How To Do Everything: Presence over Perfection

I’ve heard it said that how I do anything is how I do everything.

If this is the case, then that means how I’m smoking my pipe while writing this post is how I write this post while smoking my pipe.

That means that how I walk my dog is how I how I do my job.
That means that how I pray is how I relate to my friends.
How I do anything is how I do everything.

Which begs the question; how do I do everything?

My immediate answer to that question – my gut reaction – is not very well. I don’t feel very accomplished in doing things. I constantly feel like I’m failing in some capacity to measure up to a pre-determined standard of performance. Either I compare myself to others (or at least my perception of others) and conclude that I’m not really all that talented, qualified, desirable, forgiven; or I simply decide that there is a high bar of performance or behavior that I have not and doubtfully ever will meet.
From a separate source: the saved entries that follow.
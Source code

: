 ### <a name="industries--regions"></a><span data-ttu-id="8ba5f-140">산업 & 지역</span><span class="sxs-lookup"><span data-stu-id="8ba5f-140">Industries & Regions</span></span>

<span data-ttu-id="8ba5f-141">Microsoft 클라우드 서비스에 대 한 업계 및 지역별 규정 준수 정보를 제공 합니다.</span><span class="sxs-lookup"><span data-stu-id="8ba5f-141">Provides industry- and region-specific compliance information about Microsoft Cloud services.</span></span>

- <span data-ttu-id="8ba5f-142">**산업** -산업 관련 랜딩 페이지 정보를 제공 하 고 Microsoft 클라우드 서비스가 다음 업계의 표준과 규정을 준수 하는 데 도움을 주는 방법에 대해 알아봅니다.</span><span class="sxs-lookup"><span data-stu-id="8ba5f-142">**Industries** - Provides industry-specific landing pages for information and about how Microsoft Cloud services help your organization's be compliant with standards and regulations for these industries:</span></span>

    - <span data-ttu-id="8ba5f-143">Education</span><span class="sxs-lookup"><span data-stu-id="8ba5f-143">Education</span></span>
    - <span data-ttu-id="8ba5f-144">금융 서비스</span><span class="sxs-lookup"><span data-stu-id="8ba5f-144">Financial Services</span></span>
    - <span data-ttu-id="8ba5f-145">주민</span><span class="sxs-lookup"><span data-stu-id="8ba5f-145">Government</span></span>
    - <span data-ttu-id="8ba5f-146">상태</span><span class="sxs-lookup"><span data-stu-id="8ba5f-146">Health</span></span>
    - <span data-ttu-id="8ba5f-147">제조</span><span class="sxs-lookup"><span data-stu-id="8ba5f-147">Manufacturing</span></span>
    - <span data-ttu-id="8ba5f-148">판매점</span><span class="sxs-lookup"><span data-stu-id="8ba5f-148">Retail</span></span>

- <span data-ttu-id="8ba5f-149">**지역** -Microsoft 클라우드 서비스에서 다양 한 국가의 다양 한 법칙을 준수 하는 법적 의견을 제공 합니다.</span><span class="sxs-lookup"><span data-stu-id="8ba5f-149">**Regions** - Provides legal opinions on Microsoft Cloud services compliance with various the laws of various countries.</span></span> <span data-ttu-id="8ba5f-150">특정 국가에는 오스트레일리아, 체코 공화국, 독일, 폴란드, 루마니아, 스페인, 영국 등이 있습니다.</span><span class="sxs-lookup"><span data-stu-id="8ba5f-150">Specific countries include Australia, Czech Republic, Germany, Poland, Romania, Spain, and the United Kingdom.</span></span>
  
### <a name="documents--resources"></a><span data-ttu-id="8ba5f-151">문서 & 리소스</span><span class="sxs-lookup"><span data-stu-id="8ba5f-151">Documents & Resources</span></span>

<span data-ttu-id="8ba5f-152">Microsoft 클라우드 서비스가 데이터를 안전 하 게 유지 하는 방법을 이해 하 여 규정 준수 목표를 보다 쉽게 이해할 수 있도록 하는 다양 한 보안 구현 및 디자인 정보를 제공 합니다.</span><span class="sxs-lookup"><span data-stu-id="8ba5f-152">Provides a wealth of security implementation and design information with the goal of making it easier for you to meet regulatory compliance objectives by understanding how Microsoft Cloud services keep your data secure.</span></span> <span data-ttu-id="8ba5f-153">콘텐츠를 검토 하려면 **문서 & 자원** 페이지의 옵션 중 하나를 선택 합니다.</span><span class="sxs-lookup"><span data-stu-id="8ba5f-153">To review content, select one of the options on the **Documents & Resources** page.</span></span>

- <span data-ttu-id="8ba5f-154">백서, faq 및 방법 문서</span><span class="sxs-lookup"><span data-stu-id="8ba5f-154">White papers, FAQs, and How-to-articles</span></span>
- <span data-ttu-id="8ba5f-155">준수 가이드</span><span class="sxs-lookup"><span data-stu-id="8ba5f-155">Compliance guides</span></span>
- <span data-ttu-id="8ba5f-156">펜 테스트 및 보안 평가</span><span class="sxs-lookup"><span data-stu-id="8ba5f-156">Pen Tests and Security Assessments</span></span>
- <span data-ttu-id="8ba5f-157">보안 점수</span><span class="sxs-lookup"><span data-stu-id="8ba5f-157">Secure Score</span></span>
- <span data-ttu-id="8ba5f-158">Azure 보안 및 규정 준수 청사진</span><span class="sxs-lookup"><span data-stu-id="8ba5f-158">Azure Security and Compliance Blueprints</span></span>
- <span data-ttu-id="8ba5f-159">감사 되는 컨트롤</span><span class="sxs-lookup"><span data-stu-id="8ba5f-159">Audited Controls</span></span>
So if this initial response is indicative of how I do everything (and the first answer is usually the truest), then it seems that the way I live my life is by failing to be perfect. I tend to define my entire existence by the negative, by what I’m not.

But the thing is, the Bible doesn’t really talk about humanity in the negative sense. The Scriptures don’t talk about what people aren’t, the Biblical writers seem to be much more interested in talking about what people are.

True, the Bible describes the various ways that folks like you and I have missed the mark (the literal meaning of the word sin), but it frames these discussions in the positive sense. Like when the apostle Paul writes in his letters that we are Children of God, so why should we live in destructive ways as if we’re not. Or all throughout the Old Testament when God implores the people of Israel to remember that they are chosen and dearly loved and to return to Him.

And this idea that there is some level of perfection that I am to live up to? It’s not in there.

But what about that one time that Jesus says, “Be perfect as your heavenly Father is perfect,” you ask? The original Greek word translated as perfect is telos, which actually means mature, whole, or complete.

How I do anything is how I do everything.

If I fail to be perfect in one thing then I will fail to be perfect in everything, and failing at life is a shitty way to live.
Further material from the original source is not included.